Home Behind an 8-Fold Surge in Market Value, Ascentage Pharma Persists in Tackling the Toughest Challenges in Drug Development

Behind an 8-Fold Surge in Market Value, Ascentage Pharma Persists in Tackling the Toughest Challenges in Drug Development

Mar 18, 2019 18:00 CST Updated 18:00

2018 marked the 10th year of Ascentage Pharma’s operations as an independent entity. From Yasheng Pharmaceutical to Ascentage Pharma, Dr. Yang Dajun was once again on the verge of ringing the listing bell. On August 20, 2018, the Hong Kong Stock Exchange’s HKEXnews website disclosed that Ascentage Pharma Group International, an innovative drug R&D enterprise, had filed its IPO application.
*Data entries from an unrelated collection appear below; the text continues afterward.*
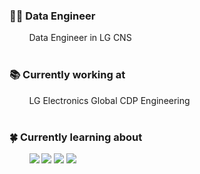 ### 👨‍💻 Data Engineer
&nbsp;&nbsp;&nbsp;&nbsp;&nbsp;&nbsp;&nbsp; Data Engineer in LG CNS
</br></br>

### 📚 Currently working at
&nbsp;&nbsp;&nbsp;&nbsp;&nbsp;&nbsp;&nbsp; LG Electronics Global CDP Engineering
</br></br>

### 🍀 Currently learning about
<div align=left>    
&nbsp;&nbsp;&nbsp;&nbsp;&nbsp;&nbsp;&nbsp; 
<img src="https://img.shields.io/badge/google bigquery-669DF6?style=for-the-badge&logo=googlebigquery&logoColor=white"> 
<img src="https://img.shields.io/badge/google cloud-4285F4?style=for-the-badge&logo=googlecloud&logoColor=white"> 
<img src="https://img.shields.io/badge/apache airflow-017CEE?style=for-the-badge&logo=apacheairflow&logoColor=white"> 
<img src="https://img.shields.io/badge/Kubernetes-326CE5?style=for-the-badge&logo=Kubernetes&logoColor=white"> 
</div>
</br></br>


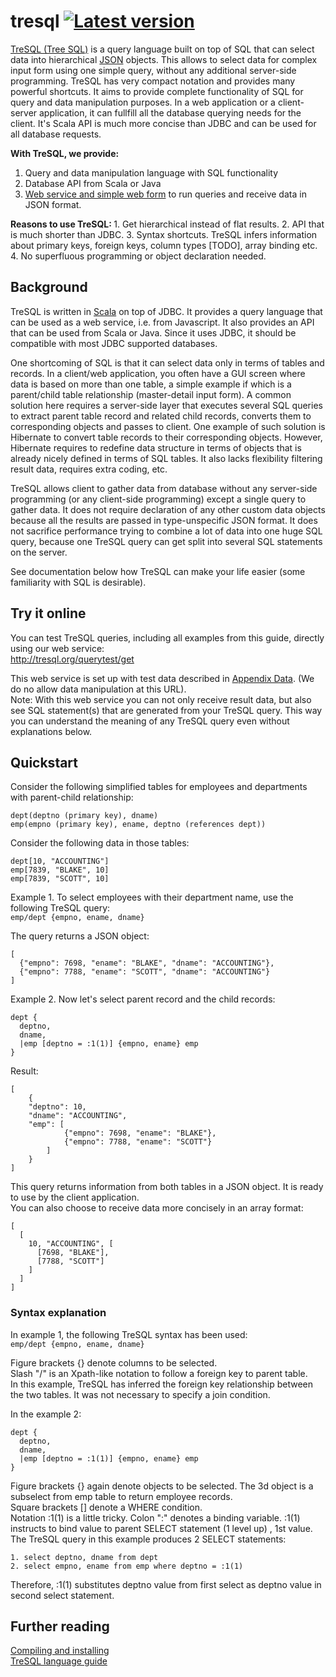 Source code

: tresql [![Latest version](https://index.scala-lang.org/mrumkovskis/tresql/tresql/latest.svg)](https://index.scala-lang.org/mrumkovskis/tresql/tresql)
====

[TreSQL (Tree SQL)](Query/wiki/language-guide) is a query language built on top of SQL that can select data into hierarchical [JSON](http://en.wikipedia.org/wiki/JSON) objects. This allows to select data for complex input form using one simple query, without any additional server-side programming. TreSQL has very compact notation and provides many powerful shortcuts. It aims to provide complete functionality of SQL for query and data manipulation purposes. In a web application or a client-server application, it can fullfill all the database querying needs for the client. It's Scala API is much more concise than JDBC and can be used for all database requests.

<b>With TreSQL, we provide: </b>  
1. Query and data manipulation language with SQL functionality  
2. Database API from Scala or Java  
3. [Web service and simple web form](http://tresql.org/querytest/get) to run queries and receive data in JSON format.

<b>
Reasons to use TreSQL:  
</b>
1. Get hierarchical instead of flat results.  
2. API that is much shorter than JDBC.  
3. Syntax shortcuts. TreSQL infers information about primary keys, foreign keys, column types [TODO], array binding etc.  
4. No superfluous programming or object declaration needed.  



## Background

TreSQL is written in [Scala](http://www.scala-lang.org/) on top of JDBC. It provides a query language that can be used as a web service, i.e. from Javascript. It also provides an API that can be used from Scala or Java. Since it uses JDBC, it should be compatible with most JDBC supported databases.  

One shortcoming of SQL is that it can select data only in terms of tables and records. In a client/web application, you often have a GUI screen where data is based on more than one table, a simple example if which is a parent/child table relationship (master-detail input form). A common solution here requires a server-side layer that executes several SQL queries to extract parent table record and related child records, converts them to corresponding objects and passes to client. 
One example of such solution is Hibernate to convert table records to their corresponding objects. However, Hibernate requires to redefine data structure in terms of objects that is already nicely defined in terms of SQL tables. It also lacks flexibility  filtering result data, requires extra coding, etc.

TreSQL allows client to gather data from database without any server-side programming (or any client-side programming) except a single query to gather data. It does not require declaration of any other custom data objects because all the results are passed in type-unspecific JSON format. It does not sacrifice performance trying to combine a lot of data into one huge SQL query, because one TreSQL query can get split into several SQL statements on the server.  

See documentation below how TreSQL can make your life easier (some familiarity with SQL is desirable).  

Try it online
-------------
You can test TreSQL queries, including all examples from this guide, directly using our web service:  
http://tresql.org/querytest/get

This web service is set up with test data described in [Appendix Data](Query/wiki/language-guide#wiki-appendix-data). (We do no allow data manipulation at this URL).  
Note: With this web service you can not only receive result data, but also see SQL statement(s) that are generated from your TreSQL query. This way you can understand the meaning of any TreSQL query even without explanations below.  

<a name="wiki-quickstart"/>Quickstart
----------
Consider the following simplified tables for employees and departments with parent-child relationship:  

    dept(deptno (primary key), dname)
    emp(empno (primary key), ename, deptno (references dept))

Consider the following data in those tables: 

    dept[10, "ACCOUNTING"]
    emp[7839, "BLAKE", 10]
    emp[7839, "SCOTT", 10]

Example 1. To select employees with their department name, use the following TreSQL query:  
`emp/dept {empno, ename, dname}`

The query returns a JSON object:  

    [
      {"empno": 7698, "ename": "BLAKE", "dname": "ACCOUNTING"}, 
      {"empno": 7788, "ename": "SCOTT", "dname": "ACCOUNTING"}
    ]

Example 2. Now let's select parent record and the child records:

    dept {
      deptno, 
      dname, 
      |emp [deptno = :1(1)] {empno, ename} emp
    }

Result:

    [
        {
    	"deptno": 10, 
    	"dname": "ACCOUNTING", 
    	"emp": [
                {"empno": 7698, "ename": "BLAKE"}, 
                {"empno": 7788, "ename": "SCOTT"}
            ]
        }
    ]


This query returns information from both tables in a JSON object. It is ready to use by the client application.   
You can also choose to receive data more concisely in an array format:

    [
      [
        10, "ACCOUNTING", [
          [7698, "BLAKE"], 
          [7788, "SCOTT"]
        ]
      ]
    ]

### Syntax explanation

In example 1, the following TreSQL syntax has been used:  
`emp/dept {empno, ename, dname}`

Figure brackets {} denote columns to be selected.  
Slash "/" is an Xpath-like notation to follow a foreign key to parent table.  
In this example, TreSQL has inferred the foreign key relationship between the two tables. It was not necessary to specify a join condition.  

In the example 2:

    dept {
      deptno, 
      dname, 
      |emp [deptno = :1(1)] {empno, ename} emp
    }

Figure brackets {} again denote objects to be selected. The 3d object is a subselect from emp table to return employee records.  
Square brackets [] denote a WHERE condition.   
Notation :1(1) is a little tricky. Colon ":" denotes a binding variable. :1(1) instructs to bind value to parent SELECT statement (1 level up) , 1st value. The TreSQL query in this example produces 2 SELECT statements:   

    1. select deptno, dname from dept  
    2. select empno, ename from emp where deptno = :1(1)  

Therefore, :1(1) substitutes deptno value from first select as deptno value in second select statement.  

Further reading
---------------

[Compiling and installing](Query/wiki/Installation)  
[TreSQL language guide](Query/wiki/language-guide)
Bank of America Merrill Lynch and Citigroup served as joint sponsors, although the specific fundraising amount was not disclosed.

 

One month prior to the disclosure of its listing application, Ascentage Pharma had just completed a C-round financing of RMB 1 billion (approximately USD 150 million), ultimately facing scrutiny from Hong Kong investors with a track record of four private equity rounds totaling USD 240 million. Ascentage Pharma’s C-round financing ranked sixth among the Top 10 biotechnology financing deals of 2018, as compiled by VCBeat.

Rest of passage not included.